While a house in Pemberton renting for $450 a month sounds too good to be true that’s the going rate for a taxpayer-subsidized teacherage occupied by the principal of Pemberton Secondary School.

According to Ian Kennedy, contractual advisor for The B.C. Principals and Vice-Principals Association, the average salary range for a secondary school principal is between $92,000 and $98,000.

"This kind of housing is essential to attract teachers into areas with high housing costs," said Kennedy.

He would not comment on whether an employee with a salary of more than $90,000 a year should be eligible for subsidized housing.

In Pemberton, the average cost of a single family home is more than $475,000. A typical three-bedroom, two-bathroom townhouse or comparable main floor space of a house currently rents for approximately $1,500 a month.

Natasha Post, Public Affairs Office for the Ministry of Education explains that while the ministry approves any applications for teacherages it has no say as to who occupies the residences.

"Whoever fills (the teacherage) after that is up to the individual school board. The criteria is completely up to them," said Post.
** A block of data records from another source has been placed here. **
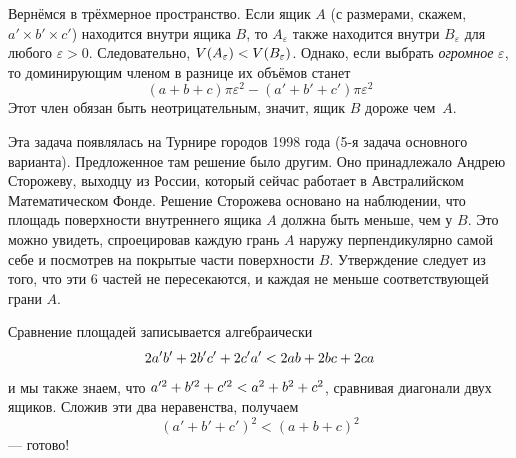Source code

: Вернёмся в трёхмерное пространство.
Если ящик $A$ (с размерами, скажем, $a'\times b'\times c'$) находится внутри ящика $B$, то $A_\varepsilon$ также находится внутри $B_\varepsilon$ для любого $\varepsilon > 0$.
Следовательно, $V(A_\varepsilon ) \z< V(B_\varepsilon)$.
Однако, если выбрать \emph{огромное} $\varepsilon$, то доминирующим членом в разнице их объёмов станет
\[(a+b+c)\pi\varepsilon^2-(a'+b'+c')\pi\varepsilon^2\]
Этот член обязан быть неотрицательным, значит, ящик $B$ дороже чем~$A$.

Эта задача появлялась на Турнире городов 1998 года (5-я задача основного варианта).
Предложенное там решение было другим.
Оно принадлежало Андрею Сторожеву, выходцу из России, который сейчас работает в Австралийском Математическом Фонде.
Решение Сторожева основано на наблюдении, что площадь поверхности внутреннего ящика $A$ должна быть меньше, чем у  $B$.
Это можно увидеть, спроецировав каждую грань $A$ наружу перпендикулярно самой себе и посмотрев на покрытые части поверхности $B$.
Утверждение следует из того, что эти 6 частей не пересекаются, и каждая не меньше соответствующей грани $A$.

Сравнение площадей записывается алгебраически 
\[2a'b'\z+2b'c'\z+2c'a' \z< 2ab\z+2bc\z+2ca\] 
и мы также знаем, что $a'^2\z+b'^2\z+c'^2\z<a^2\z+b^2\z+c^2$, сравнивая диагонали двух ящиков.
Сложив эти два неравенства, получаем 
\[(a'+b'+c')^2<(a+b+c)^2\]
--- готово!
Amy Shoup, chairperson of School District No. 48 Board of Trustees, confirmed the existence of the teacherages in Pemberton and Squamish (currently in use as part of a school) but refused further comment. Shoup referred all questions to Nancy Edwards.

Edwards confirmed that Lawrence Tarasoff, principal of Pemberton Secondary, was living in a teacherage. She would not comment on whether a high-salaried school district employee should be living in subsidized housing. Instead she referred to existing policy.

"The properties are available on a first come-first serve basis," Edwards explained. "They are first offered to teachers, then to other school board employees and then, if there are no takers, to the general public.

She says that the four 45-year-old residences in Pemberton are maintained to the extent that they remain operational. And currently there are no plans to rebuild the aging homes.

"There have been discussions in the past, about 10 or 15 year ago, about selling the properties," said Edwards. "But the bids they received weren’t high enough."

In a structure similar to the rental policy, the bids had to first come from teachers and employees before the properties could be set out to public tender.

Edwards says the low rents were established to help employees who were having a hard time finding affordable housing.

"I haven’t heard that affordability is an issue in Pemberton," she said, but adds that it’s definitely been an area of concern for Whistler teachers.

"We have had preliminary discussions with the government, and it’s unlikely there will be a problem with (creating Whistler teacherages)," said Edwards.

The critical need for affordable housing in Whistler will most likely result in the school board establishing eligibility criteria for employees wishing to apply for the space.

Tarasoff could not be reached for comment.